> Records for processing
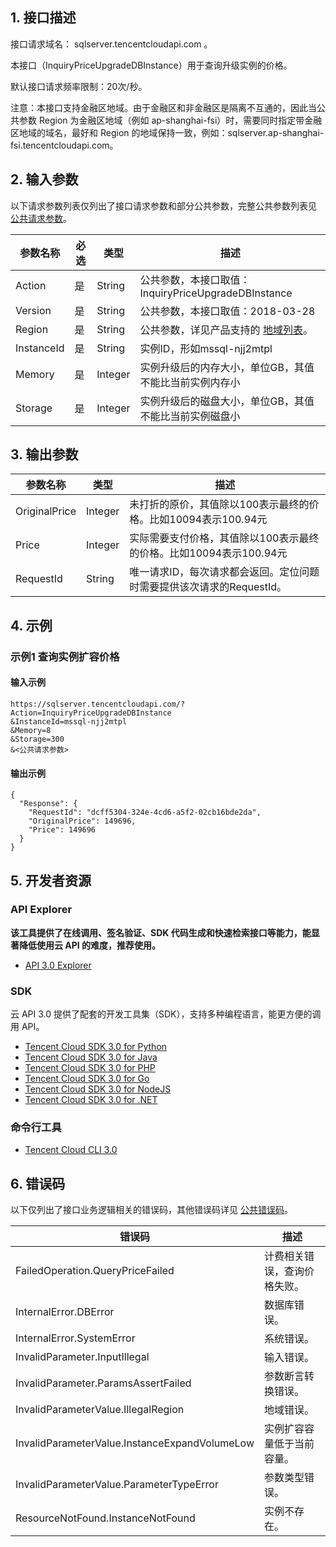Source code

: ## 1. 接口描述

接口请求域名： sqlserver.tencentcloudapi.com 。

本接口（InquiryPriceUpgradeDBInstance）用于查询升级实例的价格。

默认接口请求频率限制：20次/秒。

注意：本接口支持金融区地域。由于金融区和非金融区是隔离不互通的，因此当公共参数 Region 为金融区地域（例如 ap-shanghai-fsi）时，需要同时指定带金融区地域的域名，最好和 Region 的地域保持一致，例如：sqlserver.ap-shanghai-fsi.tencentcloudapi.com。



## 2. 输入参数

以下请求参数列表仅列出了接口请求参数和部分公共参数，完整公共参数列表见 [公共请求参数](/document/api/238/19930)。

| 参数名称 | 必选 | 类型 | 描述 |
|---------|---------|---------|---------|
| Action | 是 | String | 公共参数，本接口取值：InquiryPriceUpgradeDBInstance |
| Version | 是 | String | 公共参数，本接口取值：2018-03-28 |
| Region | 是 | String | 公共参数，详见产品支持的 [地域列表](/document/api/238/19930#.E5.9C.B0.E5.9F.9F.E5.88.97.E8.A1.A8)。 |
| InstanceId | 是 | String | 实例ID，形如mssql-njj2mtpl |
| Memory | 是 | Integer | 实例升级后的内存大小，单位GB，其值不能比当前实例内存小 |
| Storage | 是 | Integer | 实例升级后的磁盘大小，单位GB，其值不能比当前实例磁盘小 |

## 3. 输出参数

| 参数名称 | 类型 | 描述 |
|---------|---------|---------|
| OriginalPrice | Integer | 未打折的原价，其值除以100表示最终的价格。比如10094表示100.94元|
| Price | Integer | 实际需要支付价格，其值除以100表示最终的价格。比如10094表示100.94元|
| RequestId | String | 唯一请求ID，每次请求都会返回。定位问题时需要提供该次请求的RequestId。|

## 4. 示例

### 示例1 查询实例扩容价格

#### 输入示例

```
https://sqlserver.tencentcloudapi.com/?Action=InquiryPriceUpgradeDBInstance
&InstanceId=mssql-njj2mtpl
&Memory=8
&Storage=300
&<公共请求参数>
```

#### 输出示例

```
{
  "Response": {
    "RequestId": "dcff5304-324e-4cd6-a5f2-02cb16bde2da",
    "OriginalPrice": 149696,
    "Price": 149696
  }
}
```


## 5. 开发者资源

### API Explorer

**该工具提供了在线调用、签名验证、SDK 代码生成和快速检索接口等能力，能显著降低使用云 API 的难度，推荐使用。**

* [API 3.0 Explorer](https://console.cloud.tencent.com/api/explorer?Product=sqlserver&Version=2018-03-28&Action=InquiryPriceUpgradeDBInstance)

### SDK

云 API 3.0 提供了配套的开发工具集（SDK），支持多种编程语言，能更方便的调用 API。

* [Tencent Cloud SDK 3.0 for Python](https://github.com/TencentCloud/tencentcloud-sdk-python)
* [Tencent Cloud SDK 3.0 for Java](https://github.com/TencentCloud/tencentcloud-sdk-java)
* [Tencent Cloud SDK 3.0 for PHP](https://github.com/TencentCloud/tencentcloud-sdk-php)
* [Tencent Cloud SDK 3.0 for Go](https://github.com/TencentCloud/tencentcloud-sdk-go)
* [Tencent Cloud SDK 3.0 for NodeJS](https://github.com/TencentCloud/tencentcloud-sdk-nodejs)
* [Tencent Cloud SDK 3.0 for .NET](https://github.com/TencentCloud/tencentcloud-sdk-dotnet)

### 命令行工具

* [Tencent Cloud CLI 3.0](https://cloud.tencent.com/document/product/440/6176)

## 6. 错误码

以下仅列出了接口业务逻辑相关的错误码，其他错误码详见 [公共错误码](/document/api/238/15694#.E5.85.AC.E5.85.B1.E9.94.99.E8.AF.AF.E7.A0.81)。

| 错误码 | 描述 |
|---------|---------|
| FailedOperation.QueryPriceFailed | 计费相关错误，查询价格失败。 |
| InternalError.DBError | 数据库错误。 |
| InternalError.SystemError | 系统错误。 |
| InvalidParameter.InputIllegal | 输入错误。 |
| InvalidParameter.ParamsAssertFailed | 参数断言转换错误。 |
| InvalidParameterValue.IllegalRegion | 地域错误。 |
| InvalidParameterValue.InstanceExpandVolumeLow | 实例扩容容量低于当前容量。 |
| InvalidParameterValue.ParameterTypeError | 参数类型错误。 |
| ResourceNotFound.InstanceNotFound | 实例不存在。 |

> What the exercise asks
Only lines that contain "公共请求参数" are needed, so copy each of them from the data.

> Problem solution
以下请求参数列表仅列出了接口请求参数和部分公共参数，完整公共参数列表见 [公共请求参数](/document/api/238/19930)。
&<公共请求参数>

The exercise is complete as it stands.